SGB, I think his name is Eugene, he made a Knife that was bad arse, there was a third guy in the episode of the Knife Making Contest, his Knife was a spin off factory type knife or used a factory blade "rules of the contest" Eugene and his partner made theirs from scratch. two dogs "Eugene's" partner, his Knife chopped the objects quickly and Nija like while Eugene's was Mack truck like, on the last cut a small tree branch it was an axe. think he used melted spent brass for the handle, it was rough but one cool looking sharp Knife.

Az....Marty is a trapping machine for sure.


----------



## azpredatorhunter (Jul 24, 2012)

sneakygroundbuzzard said:


> never watched,and only heard of it a few ago
> 
> but i hear tell they had an episode where one of them knapped out a blade
> that one i would be interested in seeing


 Tim, The old guy Tom makes his own bows...


----------



## sneakygroundbuzzard (Nov 1, 2012)

have they shown him making them or does he jsue sya that he does?

how often do they dhow or talk about knaping stnes and making self bows?

this might peek my interest if it is fairly common on the show

dont know why but that stuff just fascinates me,might have to learn to do it some day lol


----------



## jimmy shutt (Jun 2, 2013)

got the shows mixed up the knife making one was on Hillbilly Blood..


----------



## dwtrees (Mar 5, 2012)

There was a episode where they made a couple knapped knifes on The Mountain Man show. It was just one show though.


----------



## azpredatorhunter (Jul 24, 2012)

just set your dvr, and check it out.


----------



## glenway (Mar 27, 2011)

What's a dvr?


----------



## azpredatorhunter (Jul 24, 2012)

glenway said:


> What's a dvr?


 a digital video recorder... you better check your wood stove, I think your getting carbon monoxide poisoning...


----------



## glenway (Mar 27, 2011)

It was supposed to be funny. Guess not. Anyway, I've never owned one.


----------



## azpredatorhunter (Jul 24, 2012)

glenway said:


> It was supposed to be funny. Guess not. Anyway, I've never owned one.

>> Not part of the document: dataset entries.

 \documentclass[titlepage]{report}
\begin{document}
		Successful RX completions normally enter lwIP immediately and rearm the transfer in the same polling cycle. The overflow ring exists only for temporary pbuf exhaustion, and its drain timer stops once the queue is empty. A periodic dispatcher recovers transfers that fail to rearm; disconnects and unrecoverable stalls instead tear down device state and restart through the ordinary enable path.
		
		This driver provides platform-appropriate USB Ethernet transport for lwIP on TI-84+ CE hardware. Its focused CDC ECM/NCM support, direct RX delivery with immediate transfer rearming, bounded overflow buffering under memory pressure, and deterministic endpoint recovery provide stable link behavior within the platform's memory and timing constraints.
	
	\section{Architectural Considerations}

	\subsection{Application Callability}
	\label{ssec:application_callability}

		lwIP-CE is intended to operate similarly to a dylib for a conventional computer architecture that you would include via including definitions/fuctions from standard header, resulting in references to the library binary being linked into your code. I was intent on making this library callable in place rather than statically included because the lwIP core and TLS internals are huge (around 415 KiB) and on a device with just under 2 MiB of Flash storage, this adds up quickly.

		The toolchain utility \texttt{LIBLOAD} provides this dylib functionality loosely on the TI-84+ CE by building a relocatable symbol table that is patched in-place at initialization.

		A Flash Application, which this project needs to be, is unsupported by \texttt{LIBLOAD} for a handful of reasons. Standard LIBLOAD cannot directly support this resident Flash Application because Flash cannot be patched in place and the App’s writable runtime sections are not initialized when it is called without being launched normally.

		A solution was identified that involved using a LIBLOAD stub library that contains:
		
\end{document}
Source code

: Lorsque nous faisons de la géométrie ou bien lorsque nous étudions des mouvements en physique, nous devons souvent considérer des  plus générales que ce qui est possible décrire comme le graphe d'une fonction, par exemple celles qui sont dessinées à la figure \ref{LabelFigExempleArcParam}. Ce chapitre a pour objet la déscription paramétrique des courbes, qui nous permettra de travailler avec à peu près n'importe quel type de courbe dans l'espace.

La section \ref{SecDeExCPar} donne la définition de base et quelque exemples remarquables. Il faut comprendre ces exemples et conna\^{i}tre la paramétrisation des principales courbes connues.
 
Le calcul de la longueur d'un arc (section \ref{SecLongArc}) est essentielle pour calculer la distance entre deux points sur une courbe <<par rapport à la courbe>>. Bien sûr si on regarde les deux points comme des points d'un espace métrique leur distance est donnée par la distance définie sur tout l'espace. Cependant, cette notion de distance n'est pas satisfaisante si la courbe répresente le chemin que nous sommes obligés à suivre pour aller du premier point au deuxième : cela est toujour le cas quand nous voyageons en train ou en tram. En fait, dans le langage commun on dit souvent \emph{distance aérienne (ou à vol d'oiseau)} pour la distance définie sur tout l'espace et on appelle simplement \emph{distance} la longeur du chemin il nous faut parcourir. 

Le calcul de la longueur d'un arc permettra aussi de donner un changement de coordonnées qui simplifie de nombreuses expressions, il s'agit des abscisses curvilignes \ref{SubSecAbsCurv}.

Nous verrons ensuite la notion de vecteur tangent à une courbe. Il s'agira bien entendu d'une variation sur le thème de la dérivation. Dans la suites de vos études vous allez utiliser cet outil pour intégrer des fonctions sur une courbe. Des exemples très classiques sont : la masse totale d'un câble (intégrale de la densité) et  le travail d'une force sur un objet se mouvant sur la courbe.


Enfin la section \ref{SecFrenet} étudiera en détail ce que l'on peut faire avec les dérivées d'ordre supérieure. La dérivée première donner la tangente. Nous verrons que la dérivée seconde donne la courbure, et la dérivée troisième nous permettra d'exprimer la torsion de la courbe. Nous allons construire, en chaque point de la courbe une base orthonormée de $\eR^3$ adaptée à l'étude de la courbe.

what a wood stove? i know Glen..lol.


----------



## sneakygroundbuzzard (Nov 1, 2012)

well when is it on and what channell?

i will try and catch it,or have the wife dvr it for me


----------



## azpredatorhunter (Jul 24, 2012)

History Channel Tim... Sunday night.


----------



## azpredatorhunter (Jul 24, 2012)

All new Mountain men tonight @ 9 pm. Central time...


----------



## sneakygroundbuzzard (Nov 1, 2012)

Been watching it all afternoon


----------



## hassell (Feb 9, 2010)

Well you must have a different history channel than us, not listed anywhere for tonight. Its a reality show and if its the one I've watched a couple times --- Well !!!! I won't get too excited for missing any of them.


----------



## sneakygroundbuzzard (Nov 1, 2012)

well i watched 4 or 5 episodes of it today

thought i would give it a fair chance

i was hoping to catch the episode where the guy knapped a knife or the one where he made a self bow

but unfortunatley i didnt get to see either

what i did see,well lets just say i wont go out of my way to watch it

only because it focus around trapping,and trapping aint my thing

not much differant than the realityu show about the folks living up in alaska


----------



## youngdon (Mar 10, 2010)

OMG are you talking about the family of idiots ? Atz and Otto and their families do well, but the other family with a show is a train wreck.


----------



## sneakygroundbuzzard (Nov 1, 2012)

i was refering to the one with several families highligthed on the show

and yes the family on "ALASKAN BUSH PEOPLE" ( i beleive thats what it is called) are idiots

talk about a bunch of inbred morons

but watching it is good for a laugh or two


----------



## sneakygroundbuzzard (Nov 1, 2012)

im curious as to what kind of trouble with the law the dad had years ago that he took his family to live in such a desolute area :smiley-confused005:

they claim that they have lived in the "wild" for years with out contact with civilizarion

but yet the kids know(may not own them) about i pods and other modern day high tech things and modern music etc

they drive a suburban,you know they aint getting fuel for that from no pine tree

so they are doing pretty well for not having contact with civilization

and for gods sake take them 2 young girls to a dentist when they come into town,sheesh

ya like i said,i only watch it to get a laugh every now and again,dont go out of my way to be in front of the tv just waiting for it to come

but if im in front of the tube and cant find anything else to watch i will watch it for a bit

but truthfully i would rather watch FINDING BIGFOOT lol


----------



## youngdon (Mar 10, 2010)

Agreed !

All except the bigfoot stuff.


----------



## azpredatorhunter (Jul 24, 2012)

Well you guys can always go back to "watching dancing with the stars"...


----------



## dwtrees (Mar 5, 2012)

OMG ...... watching twinkle toes has to be about the worst torture you could do to a person. Just my opinion, I lasted about 5 minutes and had to change the channel.


----------



## Beta (Mar 3, 2014)

Watched Season 1 (only thing that was free on Amazon Prime when I had it).. I liked it, and hated it at the same time. Overall good but Eustace bothered the hell out of me; con artist running a compound or something.


----------



## azpredatorhunter (Jul 24, 2012)

Beta said:


> Watched Season 1 (only thing that was free on Amazon Prime when I had it).. I liked it, and hated it at the same time. Overall good but Eustace bothered the hell out of me; con artist running a compound or something.


 lol..


----------